_Available data:_
%%
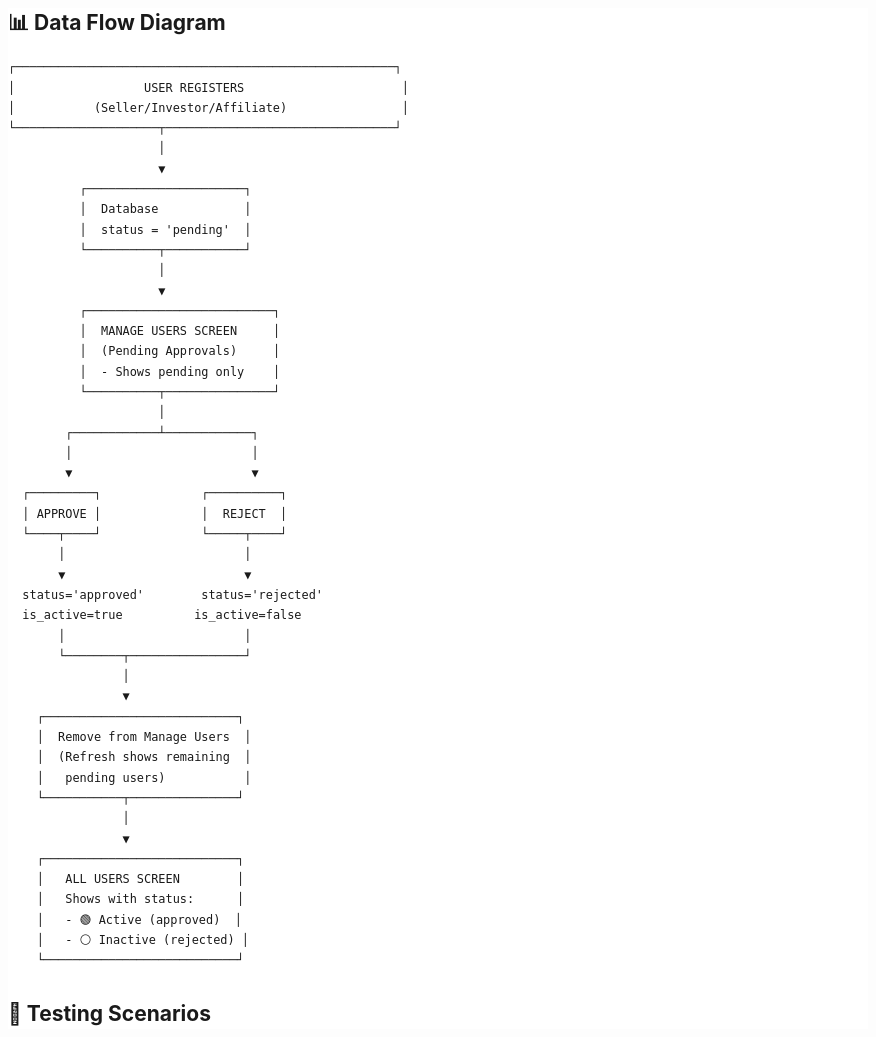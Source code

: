 ## 📊 Data Flow Diagram

```
┌─────────────────────────────────────────────────────┐
│                  USER REGISTERS                      │
│           (Seller/Investor/Affiliate)                │
└────────────────────┬────────────────────────────────┘
                     │
                     ▼
          ┌──────────────────────┐
          │  Database            │
          │  status = 'pending'  │
          └──────────┬───────────┘
                     │
                     ▼
          ┌──────────────────────────┐
          │  MANAGE USERS SCREEN     │
          │  (Pending Approvals)     │
          │  - Shows pending only    │
          └──────────┬───────────────┘
                     │
        ┌────────────┴────────────┐
        │                         │
        ▼                         ▼
  ┌─────────┐              ┌──────────┐
  │ APPROVE │              │  REJECT  │
  └────┬────┘              └─────┬────┘
       │                         │
       ▼                         ▼
  status='approved'        status='rejected'
  is_active=true          is_active=false
       │                         │
       └────────┬────────────────┘
                │
                ▼
    ┌───────────────────────────┐
    │  Remove from Manage Users  │
    │  (Refresh shows remaining  │
    │   pending users)           │
    └───────────┬───────────────┘
                │
                ▼
    ┌───────────────────────────┐
    │   ALL USERS SCREEN        │
    │   Shows with status:      │
    │   - 🟢 Active (approved)  │
    │   - ⚪ Inactive (rejected) │
    └───────────────────────────┘
```

## 🧪 Testing Scenarios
%%
_Your instructions:_ The expected output is each record, copied exactly, and nothing in place of the pictures.

_Exercise result:_
Source code

: ## 📊 Data Flow Diagram

```
┌─────────────────────────────────────────────────────┐
│                  USER REGISTERS                      │
│           (Seller/Investor/Affiliate)                │
└────────────────────┬────────────────────────────────┘
                     │
                     ▼
          ┌──────────────────────┐
          │  Database            │
          │  status = 'pending'  │
          └──────────┬───────────┘
                     │
                     ▼
          ┌──────────────────────────┐
          │  MANAGE USERS SCREEN     │
          │  (Pending Approvals)     │
          │  - Shows pending only    │
          └──────────┬───────────────┘
                     │
        ┌────────────┴────────────┐
        │                         │
        ▼                         ▼
  ┌─────────┐              ┌──────────┐
  │ APPROVE │              │  REJECT  │
  └────┬────┘              └─────┬────┘
       │                         │
       ▼                         ▼
  status='approved'        status='rejected'
  is_active=true          is_active=false
       │                         │
       └────────┬────────────────┘
                │
                ▼
    ┌───────────────────────────┐
    │  Remove from Manage Users  │
    │  (Refresh shows remaining  │
    │   pending users)           │
    └───────────┬───────────────┘
                │
                ▼
    ┌───────────────────────────┐
    │   ALL USERS SCREEN        │
    │   Shows with status:      │
    │   - 🟢 Active (approved)  │
    │   - ⚪ Inactive (rejected) │
    └───────────────────────────┘
```

## 🧪 Testing Scenarios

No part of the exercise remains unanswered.